What you should do: Set down, exactly as written, the lines from the top of the data to the line that holds "at $300 ~ K$. Estimate", and omit the pictures.

Information supplied:
^^^^^^^^

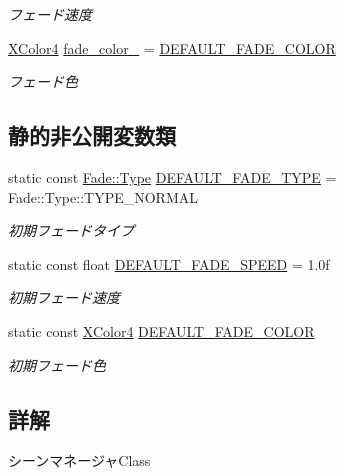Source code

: \begin{DoxyCompactItemize}
\begin{DoxyCompactList}\small\item\em フェード速度 \end{DoxyCompactList}\item 
\mbox{\hyperlink{_vector3_d_8h_a680c30c4a07d86fe763c7e01169cd6cc}{X\+Color4}} \mbox{\hyperlink{class_scene_manager_a978b815258c4591f81a16995484fe9fb}{fade\+\_\+color\+\_\+}} = \mbox{\hyperlink{class_scene_manager_a8b6874644ba8998b0db76780d56f371f}{D\+E\+F\+A\+U\+L\+T\+\_\+\+F\+A\+D\+E\+\_\+\+C\+O\+L\+OR}}
\begin{DoxyCompactList}\small\item\em フェード色 \end{DoxyCompactList}\end{DoxyCompactItemize}
\subsection*{静的非公開変数類}
\begin{DoxyCompactItemize}
\item 
static const \mbox{\hyperlink{class_fade_ac06f27215b454aa05b93c236476d6e80}{Fade\+::\+Type}} \mbox{\hyperlink{class_scene_manager_ab87f30ef7e11305bb4e3400b41225c22}{D\+E\+F\+A\+U\+L\+T\+\_\+\+F\+A\+D\+E\+\_\+\+T\+Y\+PE}} = Fade\+::\+Type\+::\+T\+Y\+P\+E\+\_\+\+N\+O\+R\+M\+AL
\begin{DoxyCompactList}\small\item\em 初期フェードタイプ \end{DoxyCompactList}\item 
static const float \mbox{\hyperlink{class_scene_manager_a58cd446096f95d3e62e7eba16a4096ee}{D\+E\+F\+A\+U\+L\+T\+\_\+\+F\+A\+D\+E\+\_\+\+S\+P\+E\+ED}} = 1.\+0f
\begin{DoxyCompactList}\small\item\em 初期フェード速度 \end{DoxyCompactList}\item 
static const \mbox{\hyperlink{_vector3_d_8h_a680c30c4a07d86fe763c7e01169cd6cc}{X\+Color4}} \mbox{\hyperlink{class_scene_manager_a8b6874644ba8998b0db76780d56f371f}{D\+E\+F\+A\+U\+L\+T\+\_\+\+F\+A\+D\+E\+\_\+\+C\+O\+L\+OR}}
\begin{DoxyCompactList}\small\item\em 初期フェード色 \end{DoxyCompactList}\end{DoxyCompactItemize}


\subsection{詳解}
シーンマネージャ\+Class 

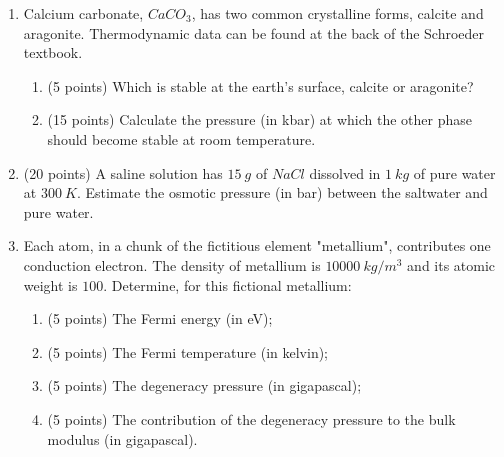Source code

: \documentclass[fleqn]{article}
\begin{document}
\begin{enumerate}
\begin{enumerate}
    \end{enumerate}

    \pagebreak

    \item Calcium carbonate, $CaCO_3$, has two common crystalline forms, calcite and aragonite. Thermodynamic 
    data can be found at the back of the Schroeder textbook.
    \begin{enumerate}
      \item (5 points) Which is stable at the earth's surface, calcite or aragonite?

      \item (15 points) Calculate the pressure (in kbar) at which the other phase should become stable
      at room temperature.

    \end{enumerate}

    \pagebreak

    \item (20 points) A saline solution has $15 ~ g$ of $NaCl$ dissolved in $1 ~ kg$ of pure water at $300 ~ K$. Estimate
    the osmotic pressure (in bar) between the saltwater and pure water.

    \pagebreak

    \item Each atom, in a chunk of the fictitious element "metallium", contributes one conduction electron. 
    The density of metallium is $10000 ~ kg/m^3$ and its atomic weight is $100$. Determine, for
    this fictional metallium:
    \begin{enumerate}
      \item (5 points) The Fermi energy (in eV);

      \item (5 points) The Fermi temperature (in kelvin);

      \item (5 points) The degeneracy pressure (in gigapascal);

      \item (5 points) The contribution of the degeneracy pressure to the bulk modulus (in gigapascal).

    \end{enumerate}

  \end{enumerate}
\end{document}
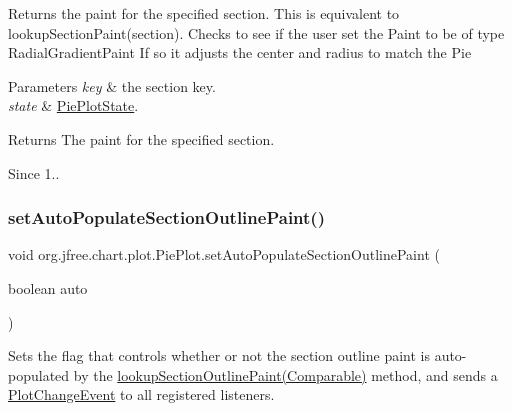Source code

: Returns the paint for the specified section. This is equivalent to {\ttfamily lookup\+Section\+Paint(section)}. Checks to see if the user set the Paint to be of type Radial\+Gradient\+Paint If so it adjusts the center and radius to match the Pie


\begin{DoxyParams}{Parameters}
{\em key} & the section key. \\
\hline
{\em state} & \mbox{\hyperlink{classorg_1_1jfree_1_1chart_1_1plot_1_1_pie_plot_state}{Pie\+Plot\+State}}.\\
\hline
\end{DoxyParams}
\begin{DoxyReturn}{Returns}
The paint for the specified section.
\end{DoxyReturn}
\begin{DoxySince}{Since}
1.. 
\end{DoxySince}
\mbox{\label{classorg_1_1jfree_1_1chart_1_1plot_1_1_pie_plot_aca4ab53ff3369f59dce6538e97bbd637}} 
\subsubsection{\texorpdfstring{set\+Auto\+Populate\+Section\+Outline\+Paint()}{setAutoPopulateSectionOutlinePaint()}}
{\footnotesize\ttfamily void org.\+jfree.\+chart.\+plot.\+Pie\+Plot.\+set\+Auto\+Populate\+Section\+Outline\+Paint (\begin{DoxyParamCaption}\item[{boolean}]{auto }\end{DoxyParamCaption})}

Sets the flag that controls whether or not the section outline paint is auto-\/populated by the \mbox{\hyperlink{classorg_1_1jfree_1_1chart_1_1plot_1_1_pie_plot_a313892afd8de6bc0452c5c8c06d076fc}{lookup\+Section\+Outline\+Paint(\+Comparable)}} method, and sends a \mbox{\hyperlink{}{Plot\+Change\+Event}} to all registered listeners.


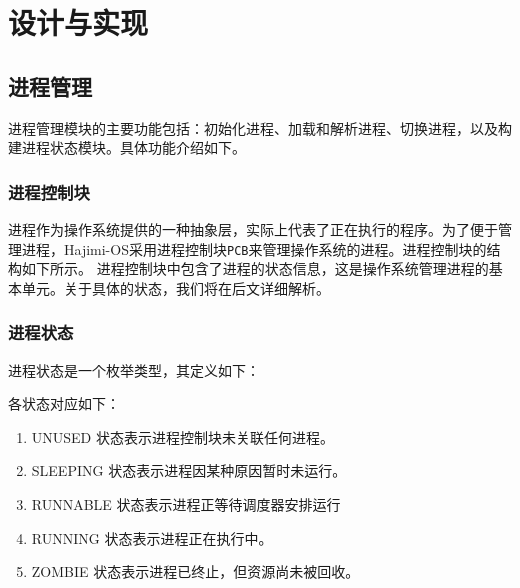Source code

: \documentclass[UTF8]{article}
\begin{document}
\section{设计与实现}
\subsection{进程管理}
进程管理模块的主要功能包括：初始化进程、加载和解析进程、切换进程，以及构建进程状态模块。具体功能介绍如下。
\subsubsection{进程控制块}
进程作为操作系统提供的一种抽象层，实际上代表了正在执行的程序。为了便于管理进程，Hajimi-OS采用进程控制块\texttt{PCB}来管理操作系统的进程。进程控制块的结构如下所示。
进程控制块中包含了进程的状态信息，这是操作系统管理进程的基本单元。关于具体的状态，我们将在后文详细解析。

\subsubsection{进程状态}
进程状态是一个枚举类型，其定义如下：

各状态对应如下：
\begin{enumerate}[label=\textbf{\arabic*}., wide, labelwidth=!, labelindent=0pt]
  \item UNUSED 状态表示进程控制块未关联任何进程。
  \item SLEEPING 状态表示进程因某种原因暂时未运行。
  \item RUNNABLE 状态表示进程正等待调度器安排运行
  \item RUNNING 状态表示进程正在执行中。
  \item ZOMBIE 状态表示进程已终止，但资源尚未被回收。
\end{enumerate}
\end{document}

^^^^^^^^

Answer:
Source code

: \begin{DoxyCompactItemize}
\begin{DoxyCompactList}\small\item\em フェード速度 \end{DoxyCompactList}\item 
\mbox{\hyperlink{_vector3_d_8h_a680c30c4a07d86fe763c7e01169cd6cc}{X\+Color4}} \mbox{\hyperlink{class_scene_manager_a978b815258c4591f81a16995484fe9fb}{fade\+\_\+color\+\_\+}} = \mbox{\hyperlink{class_scene_manager_a8b6874644ba8998b0db76780d56f371f}{D\+E\+F\+A\+U\+L\+T\+\_\+\+F\+A\+D\+E\+\_\+\+C\+O\+L\+OR}}
\begin{DoxyCompactList}\small\item\em フェード色 \end{DoxyCompactList}\end{DoxyCompactItemize}
\subsection*{静的非公開変数類}
\begin{DoxyCompactItemize}
\item 
static const \mbox{\hyperlink{class_fade_ac06f27215b454aa05b93c236476d6e80}{Fade\+::\+Type}} \mbox{\hyperlink{class_scene_manager_ab87f30ef7e11305bb4e3400b41225c22}{D\+E\+F\+A\+U\+L\+T\+\_\+\+F\+A\+D\+E\+\_\+\+T\+Y\+PE}} = Fade\+::\+Type\+::\+T\+Y\+P\+E\+\_\+\+N\+O\+R\+M\+AL
\begin{DoxyCompactList}\small\item\em 初期フェードタイプ \end{DoxyCompactList}\item 
static const float \mbox{\hyperlink{class_scene_manager_a58cd446096f95d3e62e7eba16a4096ee}{D\+E\+F\+A\+U\+L\+T\+\_\+\+F\+A\+D\+E\+\_\+\+S\+P\+E\+ED}} = 1.\+0f
\begin{DoxyCompactList}\small\item\em 初期フェード速度 \end{DoxyCompactList}\item 
static const \mbox{\hyperlink{_vector3_d_8h_a680c30c4a07d86fe763c7e01169cd6cc}{X\+Color4}} \mbox{\hyperlink{class_scene_manager_a8b6874644ba8998b0db76780d56f371f}{D\+E\+F\+A\+U\+L\+T\+\_\+\+F\+A\+D\+E\+\_\+\+C\+O\+L\+OR}}
\begin{DoxyCompactList}\small\item\em 初期フェード色 \end{DoxyCompactList}\end{DoxyCompactItemize}


\subsection{詳解}
シーンマネージャ\+Class 

Source code

: \documentclass[fleqn]{article}
\begin{document}
\begin{enumerate}
\begin{enumerate}
    \end{enumerate}

    \pagebreak

    \item Calcium carbonate, $CaCO_3$, has two common crystalline forms, calcite and aragonite. Thermodynamic 
    data can be found at the back of the Schroeder textbook.
    \begin{enumerate}
      \item (5 points) Which is stable at the earth's surface, calcite or aragonite?

      \item (15 points) Calculate the pressure (in kbar) at which the other phase should become stable
      at room temperature.

    \end{enumerate}

    \pagebreak

    \item (20 points) A saline solution has $15 ~ g$ of $NaCl$ dissolved in $1 ~ kg$ of pure water at $300 ~ K$. Estimate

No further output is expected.